Democracy means “rule by the people”. But since the range of possible meanings that can be attributed to the terms “rule” and “people” are so numerous, democratic theory starts from the assumption that this basic definition does not take us very far.
Democracy means different things to different people and so the word has been attached to a range of different concepts and supporting theories. Liberal democracy, republican democracy, socialist democracy, participatory democracy and deliberative democracy are perhaps some of the more familiar terms.
The fact that there are so many different theories is a reminder that the meaning of democracy is not settled and that actual democracies are a work in progress. But it becomes a problem when people who use the term democracy to defend their views are either unable or unwilling to explain what they mean by it. Which brings us back to Brexit.
Democracy: means different things to different people.
Often those who are pro-Brexit claim that a second referendum would undermine people’s trust in democracy. Presumably, those who hold this view believe that a second referendum would represent a departure from “rule by the people”. Yet those calling for a second referendum argue that if parliament were to decide that a second referendum is required, then this wouldn’t represent a departure from democracy since parliament is sovereign.
What’s key here is understanding what kind of democracy each side of the debate believes it is upholding.
Presumably, for those arguing that the 2016 referendum must be respected at all costs, democracy means that if I roll the dice and win, I cannot be compelled to role the dice again. For the sake of argument, let us suppose this to be based on liberal democratic theory.
While liberal theories come in different forms, they normally insist that individuals and their rights are what matter most. As long as we act within our rights, government is duty bound not to try to tell us what to think. Each of us has a right to form a view about Brexit. It follows that government must respect those views without further question – its sole job is to aggregate those views into a collectively binding decision. And just as it is not the government’s place to tell us what to think, it is not its place to require us to reconsider our earlier decisions.
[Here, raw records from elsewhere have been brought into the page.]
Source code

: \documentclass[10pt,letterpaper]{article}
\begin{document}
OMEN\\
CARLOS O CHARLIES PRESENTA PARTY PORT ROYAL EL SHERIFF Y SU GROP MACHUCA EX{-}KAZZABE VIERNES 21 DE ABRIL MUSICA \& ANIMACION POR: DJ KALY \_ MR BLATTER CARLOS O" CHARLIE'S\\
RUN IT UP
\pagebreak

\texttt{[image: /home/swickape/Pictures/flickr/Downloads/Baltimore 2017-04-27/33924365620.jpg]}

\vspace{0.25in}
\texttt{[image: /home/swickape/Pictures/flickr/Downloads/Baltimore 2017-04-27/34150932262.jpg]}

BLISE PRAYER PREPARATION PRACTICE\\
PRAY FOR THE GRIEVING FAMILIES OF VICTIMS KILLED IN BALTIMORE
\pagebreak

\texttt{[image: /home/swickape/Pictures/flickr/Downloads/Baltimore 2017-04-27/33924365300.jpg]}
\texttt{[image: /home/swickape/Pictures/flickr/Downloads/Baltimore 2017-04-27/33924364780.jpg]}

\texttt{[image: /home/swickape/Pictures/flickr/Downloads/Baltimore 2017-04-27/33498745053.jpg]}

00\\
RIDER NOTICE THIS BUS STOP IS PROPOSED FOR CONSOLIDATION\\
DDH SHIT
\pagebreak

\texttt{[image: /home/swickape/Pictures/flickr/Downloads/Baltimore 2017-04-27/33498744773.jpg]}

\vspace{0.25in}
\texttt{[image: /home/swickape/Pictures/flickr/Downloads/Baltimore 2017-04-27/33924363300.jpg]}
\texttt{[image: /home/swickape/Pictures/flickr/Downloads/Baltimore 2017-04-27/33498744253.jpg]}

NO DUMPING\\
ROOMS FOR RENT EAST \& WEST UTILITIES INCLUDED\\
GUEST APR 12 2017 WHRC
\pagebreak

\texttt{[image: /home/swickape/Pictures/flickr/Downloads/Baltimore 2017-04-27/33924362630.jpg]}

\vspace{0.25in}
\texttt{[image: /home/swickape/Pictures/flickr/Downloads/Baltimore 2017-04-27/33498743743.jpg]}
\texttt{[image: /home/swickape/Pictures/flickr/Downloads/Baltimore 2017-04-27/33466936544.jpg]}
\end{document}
So what theory of democracy might be called upon to support those who claim that a second referendum should be welcomed? One obvious candidate is deliberative democracy. On a deliberative view, political decisions ought to be decided on their merits. Of course, people are still entitled to their views. But what they cannot do is simply impose those views on others. Since political decisions are collectively binding they should be mutually justifiable. People should give reasons for their views but should be equally willing to listen to what others have to say.
In the ideal case, the result is a consensus. However, since in reality consensus is very hard to reach – time is often short, evidence tends to be incomplete, and risks and benefits can be highly uncertain – decisions will typically need to be treated as provisional. In other words, an initial decision can always be revisited. On a deliberative view, therefore, a second referendum may actually be required now amid the Brexit stalemate. Short of a consensus, people should continue to test their views and in principle be prepared to change them.
The upshot, therefore, is that different democratic theories are likely to give different answers to the same question. Even so, it’s surely better to know what we’re arguing over when we disagree about democracy than to find ourselves at odds without ever really understanding why.
Democratic theory is not easy. But it is parliamentarians’ responsibility to “do” democratic theory on our behalf – and be clearly seen to do so. Unfortunately, all too many of them seem ill-equipped or unwilling. The former might be forgiven, the latter should never be.